[PROPOSAL] Apache ActiveMQ 5.17.1 release

[Jean-Baptiste Onofré <jb...@nanthrax.net>]

Hi guys,

I would like to prepare ActiveMQ 5.17.1 release this week, probably to
submit it to vote during the weekend or next week.

One of the main reasons is to update to Spring 5.3.18 which includes
CVE fixes (https://spring.io/blog/2022/03/31/spring-framework-rce-early-announcement).
I also have other fixes/updates to add.

Regards
JB

Re: [PROPOSAL] Apache ActiveMQ 5.17.1 release

[Jonathan Gallimore <jo...@gmail.com>]

+1. Thanks JB!

On Thu, Mar 31, 2022 at 1:47 PM Jean-Baptiste Onofré <jb...@nanthrax.net>
wrote:

> Hi guys,
>
> I would like to prepare ActiveMQ 5.17.1 release this week, probably to
> submit it to vote during the weekend or next week.
>
> One of the main reasons is to update to Spring 5.3.18 which includes
> CVE fixes (
> https://spring.io/blog/2022/03/31/spring-framework-rce-early-announcement
> ).
> I also have other fixes/updates to add.
>
> Regards
> JB
>

Re: [PROPOSAL] Apache ActiveMQ 5.17.1 release (Spring CVE-2022-22965)

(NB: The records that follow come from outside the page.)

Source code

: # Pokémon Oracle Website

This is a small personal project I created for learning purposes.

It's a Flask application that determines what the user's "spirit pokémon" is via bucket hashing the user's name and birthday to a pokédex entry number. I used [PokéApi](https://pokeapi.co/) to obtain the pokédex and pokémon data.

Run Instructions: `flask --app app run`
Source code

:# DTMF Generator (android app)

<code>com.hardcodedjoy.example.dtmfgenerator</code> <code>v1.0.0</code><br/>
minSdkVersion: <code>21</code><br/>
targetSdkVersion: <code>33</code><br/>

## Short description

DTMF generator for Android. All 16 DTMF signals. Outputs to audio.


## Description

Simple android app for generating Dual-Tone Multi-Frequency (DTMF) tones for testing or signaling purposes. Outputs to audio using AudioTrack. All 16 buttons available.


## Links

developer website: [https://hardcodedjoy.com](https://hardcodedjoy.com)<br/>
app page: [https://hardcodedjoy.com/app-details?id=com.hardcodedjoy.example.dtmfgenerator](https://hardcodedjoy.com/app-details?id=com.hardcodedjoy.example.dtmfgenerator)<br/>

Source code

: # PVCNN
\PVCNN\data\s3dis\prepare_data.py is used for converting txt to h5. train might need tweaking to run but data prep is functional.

[Matt Pavlovich <ma...@gmail.com>]

Still looking for hard confirmation Spring 4.x is impacted. This is document from VMWare that mentions “older unsupported versions”— https://tanzu.vmware.com/security/cve-2022-22965 <https://tanzu.vmware.com/security/cve-2022-22965>


> On Mar 31, 2022, at 9:05 AM, Matt Pavlovich <ma...@gmail.com> wrote:
> 
> @JB—
> 
> The Spring release documentation is indicating that “older unsupported” releases impacted— ie Spring 4.x used by ActiveMQ 5.16.x.
> 
> If we do not get a Spring 4.x fix, we may need a corresponding announcement deprecating 5.16.x.
> 
> Thoughts?
> Matt Pavlovich
> 
>> On Mar 31, 2022, at 7:47 AM, Jean-Baptiste Onofré <jb...@nanthrax.net> wrote:
>> 
>> Hi guys,
>> 
>> I would like to prepare ActiveMQ 5.17.1 release this week, probably to
>> submit it to vote during the weekend or next week.
>> 
>> One of the main reasons is to update to Spring 5.3.18 which includes
>> CVE fixes (https://spring.io/blog/2022/03/31/spring-framework-rce-early-announcement).
>> I also have other fixes/updates to add.
>> 
>> Regards
>> JB
> 

Re: [PROPOSAL] Apache ActiveMQ 5.17.1 release (Spring CVE-2022-22965)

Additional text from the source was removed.